Using the knowledge and insights gained from the textbook and other reliable sources answer the following.
- In your own words, define quantitative research and provide two examples of quantitative designs with a brief explanation of each design.
- Identify a potential quantitative research study that is important to nursing and describe which design you would use for this study, why you would use that design, and how the information generated from the study could be applied in nursing practice.
- Reflect as to the value of quantitative research adding to the science, knowledge, and practice of nursing.
In this unit, you will have the opportunity to develop seven preliminary questions that you will use to appraise and determine the quality of quantitative evidence. Not all evidence is “created alike.” Determining how to evaluate evidence will help you learn the concepts of validity and reliability, as well learn five common statistical errors in quantitative studies. For example, while the data in the study may be reliable for that particular sample, it may be not be valid to use it for your practice setting. Learning to make these types of decisions from a systematic review will be the focus of this unit.
In this section you will learn how to critically appraise a study design. For example, you will answer important questions such as why the study was done, what the sample size may be, and whether the variables are valid and reliable.

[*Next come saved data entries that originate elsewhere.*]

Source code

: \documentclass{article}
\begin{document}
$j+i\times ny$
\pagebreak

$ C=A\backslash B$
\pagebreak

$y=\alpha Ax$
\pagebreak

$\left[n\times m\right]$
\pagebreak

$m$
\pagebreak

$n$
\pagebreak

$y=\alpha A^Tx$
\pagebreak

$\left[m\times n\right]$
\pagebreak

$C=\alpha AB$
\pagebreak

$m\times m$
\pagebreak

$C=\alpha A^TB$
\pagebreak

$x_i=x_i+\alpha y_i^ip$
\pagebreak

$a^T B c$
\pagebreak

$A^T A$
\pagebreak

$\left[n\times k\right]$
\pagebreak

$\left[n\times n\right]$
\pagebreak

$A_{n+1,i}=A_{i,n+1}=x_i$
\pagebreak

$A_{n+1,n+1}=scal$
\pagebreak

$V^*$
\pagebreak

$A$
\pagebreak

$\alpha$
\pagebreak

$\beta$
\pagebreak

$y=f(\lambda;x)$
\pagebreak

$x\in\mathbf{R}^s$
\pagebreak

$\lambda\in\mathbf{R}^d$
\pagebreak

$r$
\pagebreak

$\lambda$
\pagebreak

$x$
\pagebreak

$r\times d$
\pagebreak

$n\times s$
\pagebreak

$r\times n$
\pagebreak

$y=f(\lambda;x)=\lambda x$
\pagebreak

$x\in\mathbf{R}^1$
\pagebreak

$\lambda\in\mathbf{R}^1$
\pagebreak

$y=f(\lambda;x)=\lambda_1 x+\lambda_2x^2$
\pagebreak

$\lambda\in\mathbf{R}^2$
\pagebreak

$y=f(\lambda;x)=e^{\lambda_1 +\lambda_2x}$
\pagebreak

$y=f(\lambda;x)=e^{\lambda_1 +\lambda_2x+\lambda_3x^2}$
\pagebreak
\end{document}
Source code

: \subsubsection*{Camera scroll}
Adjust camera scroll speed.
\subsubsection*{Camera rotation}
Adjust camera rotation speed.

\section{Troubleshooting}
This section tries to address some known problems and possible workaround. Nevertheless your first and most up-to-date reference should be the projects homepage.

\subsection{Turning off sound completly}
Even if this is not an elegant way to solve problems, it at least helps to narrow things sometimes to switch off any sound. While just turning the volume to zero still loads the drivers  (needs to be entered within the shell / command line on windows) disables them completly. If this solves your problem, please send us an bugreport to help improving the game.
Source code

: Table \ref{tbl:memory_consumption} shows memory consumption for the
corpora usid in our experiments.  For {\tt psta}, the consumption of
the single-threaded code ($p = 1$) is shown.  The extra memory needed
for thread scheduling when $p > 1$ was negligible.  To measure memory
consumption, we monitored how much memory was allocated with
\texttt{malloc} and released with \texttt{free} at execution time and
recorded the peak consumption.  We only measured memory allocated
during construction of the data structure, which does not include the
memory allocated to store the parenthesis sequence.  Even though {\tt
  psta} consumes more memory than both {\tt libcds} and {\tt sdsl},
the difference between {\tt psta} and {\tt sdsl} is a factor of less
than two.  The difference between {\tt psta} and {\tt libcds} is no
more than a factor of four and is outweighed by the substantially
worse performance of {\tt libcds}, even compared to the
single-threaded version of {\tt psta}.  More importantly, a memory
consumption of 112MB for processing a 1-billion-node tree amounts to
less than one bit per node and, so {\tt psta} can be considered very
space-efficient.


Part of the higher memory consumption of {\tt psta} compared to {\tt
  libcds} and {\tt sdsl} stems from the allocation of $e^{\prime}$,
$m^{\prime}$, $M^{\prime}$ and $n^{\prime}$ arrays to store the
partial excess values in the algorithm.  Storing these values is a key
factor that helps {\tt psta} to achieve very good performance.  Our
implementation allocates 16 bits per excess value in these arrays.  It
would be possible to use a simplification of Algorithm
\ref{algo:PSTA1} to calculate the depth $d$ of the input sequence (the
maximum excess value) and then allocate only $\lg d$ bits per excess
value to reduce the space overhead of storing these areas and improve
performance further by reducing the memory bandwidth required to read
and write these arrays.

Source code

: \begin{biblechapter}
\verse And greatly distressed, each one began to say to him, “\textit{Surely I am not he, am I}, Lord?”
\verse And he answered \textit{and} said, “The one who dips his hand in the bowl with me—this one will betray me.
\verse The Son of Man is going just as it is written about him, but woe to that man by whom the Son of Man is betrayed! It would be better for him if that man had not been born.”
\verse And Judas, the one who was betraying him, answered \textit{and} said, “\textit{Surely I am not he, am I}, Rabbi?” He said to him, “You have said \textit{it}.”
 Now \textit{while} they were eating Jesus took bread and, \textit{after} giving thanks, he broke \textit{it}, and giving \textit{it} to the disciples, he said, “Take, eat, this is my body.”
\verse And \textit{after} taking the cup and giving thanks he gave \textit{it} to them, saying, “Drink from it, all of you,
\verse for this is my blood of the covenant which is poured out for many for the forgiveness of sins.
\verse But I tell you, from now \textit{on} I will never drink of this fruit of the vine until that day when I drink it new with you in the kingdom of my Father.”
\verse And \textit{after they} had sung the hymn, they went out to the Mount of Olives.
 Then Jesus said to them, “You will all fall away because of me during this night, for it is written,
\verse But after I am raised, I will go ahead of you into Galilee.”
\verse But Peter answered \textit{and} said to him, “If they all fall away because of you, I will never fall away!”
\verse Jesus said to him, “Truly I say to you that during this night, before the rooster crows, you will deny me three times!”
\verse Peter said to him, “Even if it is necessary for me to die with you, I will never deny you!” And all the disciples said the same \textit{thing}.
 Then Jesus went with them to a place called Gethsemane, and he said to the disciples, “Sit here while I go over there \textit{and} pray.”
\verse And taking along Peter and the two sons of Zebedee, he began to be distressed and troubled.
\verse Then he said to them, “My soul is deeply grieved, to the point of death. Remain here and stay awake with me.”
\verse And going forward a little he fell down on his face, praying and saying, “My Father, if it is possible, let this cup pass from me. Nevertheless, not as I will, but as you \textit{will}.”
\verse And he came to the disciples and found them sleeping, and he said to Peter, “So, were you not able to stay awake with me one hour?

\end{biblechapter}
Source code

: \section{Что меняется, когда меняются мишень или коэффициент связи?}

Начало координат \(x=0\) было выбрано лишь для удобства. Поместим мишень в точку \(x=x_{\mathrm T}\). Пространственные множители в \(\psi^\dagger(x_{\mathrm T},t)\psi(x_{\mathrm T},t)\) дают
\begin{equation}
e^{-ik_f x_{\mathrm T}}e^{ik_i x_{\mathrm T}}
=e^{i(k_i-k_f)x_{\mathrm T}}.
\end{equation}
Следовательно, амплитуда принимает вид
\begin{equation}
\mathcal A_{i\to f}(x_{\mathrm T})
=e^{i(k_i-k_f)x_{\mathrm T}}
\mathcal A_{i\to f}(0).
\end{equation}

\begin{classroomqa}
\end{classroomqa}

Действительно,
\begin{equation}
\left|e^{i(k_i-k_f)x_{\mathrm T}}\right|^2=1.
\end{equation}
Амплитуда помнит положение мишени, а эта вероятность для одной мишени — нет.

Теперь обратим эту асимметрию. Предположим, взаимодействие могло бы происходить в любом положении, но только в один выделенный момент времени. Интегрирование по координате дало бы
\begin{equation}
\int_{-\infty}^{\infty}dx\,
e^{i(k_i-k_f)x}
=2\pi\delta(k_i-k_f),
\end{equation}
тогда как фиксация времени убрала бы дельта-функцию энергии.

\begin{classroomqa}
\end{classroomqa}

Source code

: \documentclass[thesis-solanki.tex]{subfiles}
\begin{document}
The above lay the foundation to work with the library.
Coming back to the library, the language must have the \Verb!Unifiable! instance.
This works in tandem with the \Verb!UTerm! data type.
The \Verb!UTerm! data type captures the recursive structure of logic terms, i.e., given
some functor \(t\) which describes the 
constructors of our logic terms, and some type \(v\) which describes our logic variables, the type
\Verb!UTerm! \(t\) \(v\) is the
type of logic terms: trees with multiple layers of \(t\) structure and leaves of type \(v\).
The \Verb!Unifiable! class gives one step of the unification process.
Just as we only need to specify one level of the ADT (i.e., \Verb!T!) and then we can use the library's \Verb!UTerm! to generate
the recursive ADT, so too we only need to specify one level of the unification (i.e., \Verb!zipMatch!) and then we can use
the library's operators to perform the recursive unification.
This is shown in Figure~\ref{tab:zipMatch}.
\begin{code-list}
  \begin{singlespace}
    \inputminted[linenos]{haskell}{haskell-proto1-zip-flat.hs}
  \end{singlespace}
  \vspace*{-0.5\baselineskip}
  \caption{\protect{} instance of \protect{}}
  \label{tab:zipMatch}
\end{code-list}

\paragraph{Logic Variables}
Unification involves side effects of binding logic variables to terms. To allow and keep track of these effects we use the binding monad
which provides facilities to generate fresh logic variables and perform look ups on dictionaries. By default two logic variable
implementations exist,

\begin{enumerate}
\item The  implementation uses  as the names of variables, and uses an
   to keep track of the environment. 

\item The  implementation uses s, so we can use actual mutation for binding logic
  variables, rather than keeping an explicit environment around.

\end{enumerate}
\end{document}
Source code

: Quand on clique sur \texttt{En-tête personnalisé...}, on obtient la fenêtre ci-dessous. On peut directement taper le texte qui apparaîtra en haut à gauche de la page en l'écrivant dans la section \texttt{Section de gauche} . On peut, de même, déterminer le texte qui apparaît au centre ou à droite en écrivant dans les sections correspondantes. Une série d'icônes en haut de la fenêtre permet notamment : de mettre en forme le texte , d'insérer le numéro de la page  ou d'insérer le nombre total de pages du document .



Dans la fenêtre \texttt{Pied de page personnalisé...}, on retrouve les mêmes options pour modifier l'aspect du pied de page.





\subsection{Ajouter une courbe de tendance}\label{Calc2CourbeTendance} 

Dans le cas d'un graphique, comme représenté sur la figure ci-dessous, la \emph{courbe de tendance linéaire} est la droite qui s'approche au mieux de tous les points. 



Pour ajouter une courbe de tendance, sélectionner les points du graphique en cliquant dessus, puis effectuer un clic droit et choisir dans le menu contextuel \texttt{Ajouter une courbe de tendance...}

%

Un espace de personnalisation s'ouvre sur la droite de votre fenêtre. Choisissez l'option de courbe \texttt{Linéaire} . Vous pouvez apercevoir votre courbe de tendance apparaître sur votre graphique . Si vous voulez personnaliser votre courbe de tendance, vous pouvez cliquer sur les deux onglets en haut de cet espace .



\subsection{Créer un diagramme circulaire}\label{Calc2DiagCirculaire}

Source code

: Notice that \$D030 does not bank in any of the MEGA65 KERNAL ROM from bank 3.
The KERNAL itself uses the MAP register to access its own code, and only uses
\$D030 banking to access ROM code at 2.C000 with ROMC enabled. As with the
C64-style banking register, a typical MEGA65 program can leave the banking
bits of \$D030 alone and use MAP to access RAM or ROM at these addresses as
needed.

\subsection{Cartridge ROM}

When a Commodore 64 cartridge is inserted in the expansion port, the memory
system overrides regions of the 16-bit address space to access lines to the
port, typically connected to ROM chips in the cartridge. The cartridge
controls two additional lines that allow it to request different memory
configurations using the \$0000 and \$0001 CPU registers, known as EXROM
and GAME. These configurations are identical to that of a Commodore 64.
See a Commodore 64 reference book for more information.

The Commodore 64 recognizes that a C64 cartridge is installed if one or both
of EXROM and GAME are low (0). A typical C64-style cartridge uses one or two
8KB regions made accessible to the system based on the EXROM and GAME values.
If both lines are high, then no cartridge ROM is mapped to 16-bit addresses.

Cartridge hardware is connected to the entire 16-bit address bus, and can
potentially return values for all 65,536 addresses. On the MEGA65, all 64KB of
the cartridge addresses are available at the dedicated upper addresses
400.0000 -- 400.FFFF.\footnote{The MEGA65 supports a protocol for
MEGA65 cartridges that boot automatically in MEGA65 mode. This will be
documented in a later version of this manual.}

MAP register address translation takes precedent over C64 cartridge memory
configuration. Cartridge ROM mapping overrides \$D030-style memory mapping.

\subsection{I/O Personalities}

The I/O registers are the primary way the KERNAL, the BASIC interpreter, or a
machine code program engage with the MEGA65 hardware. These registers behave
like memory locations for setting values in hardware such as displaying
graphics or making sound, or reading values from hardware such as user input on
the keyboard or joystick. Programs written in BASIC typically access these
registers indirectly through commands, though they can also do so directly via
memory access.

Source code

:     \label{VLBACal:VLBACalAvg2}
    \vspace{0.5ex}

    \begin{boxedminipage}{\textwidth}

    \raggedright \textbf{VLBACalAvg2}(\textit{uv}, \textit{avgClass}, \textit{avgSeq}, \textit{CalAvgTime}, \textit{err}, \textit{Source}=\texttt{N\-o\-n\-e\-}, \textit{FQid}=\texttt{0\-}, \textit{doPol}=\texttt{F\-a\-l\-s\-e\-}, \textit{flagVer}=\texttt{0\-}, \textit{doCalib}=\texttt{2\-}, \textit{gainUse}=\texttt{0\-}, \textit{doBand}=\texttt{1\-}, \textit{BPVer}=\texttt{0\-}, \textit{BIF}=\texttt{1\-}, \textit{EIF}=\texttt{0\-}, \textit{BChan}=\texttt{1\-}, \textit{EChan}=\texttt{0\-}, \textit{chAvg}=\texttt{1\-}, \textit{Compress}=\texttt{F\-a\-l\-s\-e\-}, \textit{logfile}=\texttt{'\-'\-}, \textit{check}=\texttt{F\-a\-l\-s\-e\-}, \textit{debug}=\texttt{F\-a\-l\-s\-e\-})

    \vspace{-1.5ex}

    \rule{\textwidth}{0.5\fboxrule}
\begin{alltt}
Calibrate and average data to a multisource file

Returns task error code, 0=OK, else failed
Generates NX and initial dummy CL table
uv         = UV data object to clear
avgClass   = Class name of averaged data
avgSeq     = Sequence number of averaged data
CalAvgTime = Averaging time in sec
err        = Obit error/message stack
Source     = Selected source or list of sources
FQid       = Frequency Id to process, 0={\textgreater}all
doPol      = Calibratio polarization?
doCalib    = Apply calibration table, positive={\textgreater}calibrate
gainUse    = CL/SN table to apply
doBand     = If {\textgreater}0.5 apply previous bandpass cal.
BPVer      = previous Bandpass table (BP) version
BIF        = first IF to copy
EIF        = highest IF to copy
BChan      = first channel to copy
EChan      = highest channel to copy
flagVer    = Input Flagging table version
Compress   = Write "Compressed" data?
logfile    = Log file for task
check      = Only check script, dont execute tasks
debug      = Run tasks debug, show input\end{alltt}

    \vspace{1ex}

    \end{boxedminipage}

Using the seven preliminary questions you will learn to ask the following questions of the reviews you conduct:
- Why was the study done?
- What is the sample size?
- Are the measurements valid and reliable?
- How was the data analyzed?
- Were there any untoward events in the study?
- Do the results fit with previous research?
- Does the research have specific meaning for clinical practice?
It is important to recognize common statistical errors, such as bias. You will learn how important randomly assigning participants are for study value. An important aspect of systematic reviews is recognizing potential errors and bias in research. If you do not account for this you could accept studies as evidence that have errors in their design.
Random assignment of participants is the key to being able to see a cause and effect with an intervention. Without randomization, the results could be biased with a particular group response to the study. That makes it difficult to make a cause and effect relationship. This is the foundation of randomly assigning participants to a study, understanding the difference between a control group and an intervention group.
Expert Solution Preview
Quantitative research is a methodology used to answer questions about measurable concepts or phenomena. It involves the collection and analysis of numerical data to test hypotheses and make statistical inferences. In this article, we will define quantitative research, provide examples of quantitative design, identify a potential quantitative research study that is important to nursing, describe which design we would use for this study and reflect on the value of quantitative research adding to the science, knowledge, and practice of nursing.
1. In your own words, define quantitative research, and provide two examples of quantitative designs with a brief explanation of each design.
Quantitative research is a scientific method used to collect and analyze numerical data to examine the relationships between variables. It involves applying statistical techniques to gain an understanding of complex phenomena. Two examples of quantitative research designs are:
i. Experimental design: This design involves randomly assigning participants to either an experimental or control group to test the impact of an intervention or treatment on an outcome. This design is often used in drug trials, where participants are randomly assigned to a treatment group or a placebo group, and the outcomes are compared.
ii. Survey design: This design involves collecting data from a sample of respondents by administering a standardized questionnaire. The data thus collected is analyzed to identify patterns and relationships among variables. This design is often used in public health research to gather information about attitudes, beliefs, and behaviors related to health issues.
2. Identify a potential quantitative research study that is important to nursing and describe which design you would use for this study, why you would use that design, and how the information generated from the study could be applied in nursing practice.
A potential quantitative research study in nursing could be to investigate the effect of nurse-staffing levels on patient outcomes, such as mortality rates and hospital-acquired infections. The design that could be used for this study is a quasi-experimental design. This design involves comparing outcomes before and after implementing an intervention. In this case, the intervention would be increased nurse-staffing levels.
Information generated from this study could be applied in nursing practice by providing evidence-based guidelines for nurse-staffing levels that can improve patient outcomes. This study could also inform healthcare policy decisions about nurse-staffing levels in hospitals.
3. Reflect as to the value of quantitative research adding to the science, knowledge, and practice of nursing.
Quantitative research adds value to nursing by providing a scientific approach to solving clinical problems. It helps to identify evidence-based practices that can improve patient outcomes and promote quality care delivery. The findings of quantitative research can inform healthcare policy decisions, improve nursing practice, and contribute to enhancing the overall quality of patient care. With quantitative research, nurses can make better-informed decisions and provide evidence-based care, which can lead to improved patient outcomes.